The setting of Saturn's Children is the Solar System. Homo sapiens is extinct, and all the characters are androids. In Neptune's Brood, set in AD 7000, Homo sapiens has been resurrected three times, but remains insignificant and is known as the "Fragile".[4] In the novel, "humanity" is used for the "mechanocyte"-based metahuman successor life forms, vastly improved over the original androids.

The setting of Neptune's Brood is the part of the galaxy that has since been colonized with slower than light travel. A large part of the plot turns on the question of financing such colonization.[2][5] Money is entirely cryptocurrency and is known as "bitcoin", an intentional reference by Stross to the real-life cryptocurrency.[6][7] Money has been divided into three classes: "fast", "medium", "slow". Fast money is ordinary day-to-day cash, medium money is ordinary investment instruments, suitable for use within a single planetary system, and slow money is interstellar investment instruments, understood to take centuries, even millennia, to mature. Slow money transactions rely on a three-way cryptoverification scheme, and so trade at one-third the speed of light.

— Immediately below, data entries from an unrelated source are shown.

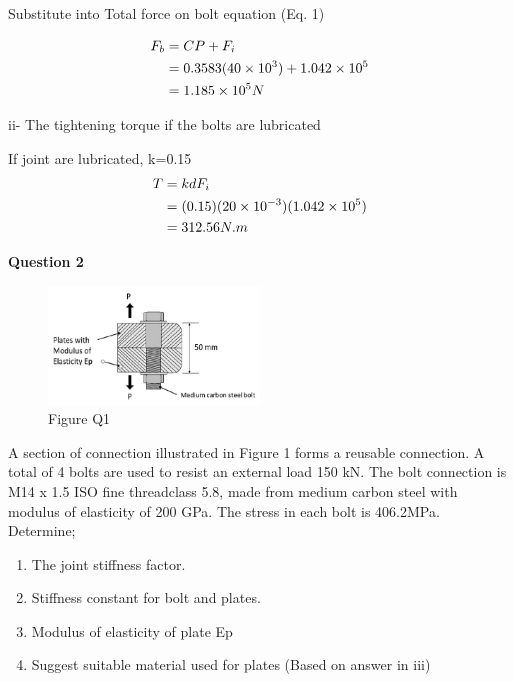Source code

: \documentclass[a4paper, fleqn]{article}
\providecommand{\sci}[1]{\protect\ensuremath{\times 10^{\StrSubstitute[0]{#1}{e}{}}}}
\begin{document}
Substitute into Total force on bolt equation (Eq. 1)

\begin{equation*}
    \begin{aligned}
        F_b&=CP+F_i\\
        &=0.3583(40\sci{e3})+1.042\sci{e5}\\
        &=1.185\sci{e5}N
    \end{aligned}
\end{equation*}

ii- The tightening torque if the bolts are lubricated

If joint are lubricated, k=0.15
\begin{equation}
    \begin{aligned}
        T&=kdF_i\\
        &=(0.15)(20\sci{e-3})(1.042\sci{e5})\\
        &=312.56N.m
    \end{aligned}
\end{equation}

\newpage
\textbf{Question 2}

\begin{figure}[h]
    \centering
    \includegraphics[width=0.5\textwidth]{t31-q2.png}
    \caption{Figure Q1}
\end{figure}

A section of connection illustrated in Figure 1 forms a reusable connection. A total of 4 bolts are used to resist an external load 150 kN. The bolt connection is M14 x 1.5 ISO fine threadclass 5.8, made from medium carbon steel with modulus of elasticity of 200 GPa. The stress in each bolt is 406.2MPa. Determine;

\begin{enumerate}[label=(\roman*)]
    \item The joint stiffness factor.
    \item Stiffness constant for bolt and plates.
    \item Modulus of elasticity of plate Ep
    \item Suggest suitable material used for plates (Based on answer in iii)
\end{enumerate}
\end{document}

Two thousand years before the main plot begins, one start-up colony, Atlantis, broke contact without warning or explanation with the rest of humanity, and two attempts to physically contact them also went dark.

Plot summary

The novel presents itself as an extended first-person report by Krina Alizond-114, created by the "incalculably wealthy" Sondra Alizond-1 to be a scholar of accountancy practice historiography. Her clone sister, Ana, has disappeared, and Krina is following her trail.[8]

Reception

Publishers Weekly[2] wrote:

As always, Stross feels like the smartest guy in the room, pushing the boundaries of identity and humanity while offering up what may be the first epic tale of futuristic macroeconomics.

According to Kirkus Reviews:[5]

If you begin by thinking that a narrative about banking, debt and accountancy might be dull, Stross will quickly disabuse youthere’s always a mad glint in his eye, even when he’s explaining some seriously weird and alluring concepts.

It was described by Saxon Bullock as follows in SFX:[9]

The level of invention is as impressive as ever, with virtually every page crammed to bursting with incredible concepts, while the slow-burning mystery turns out to be well-crafted and gripping in the extreme.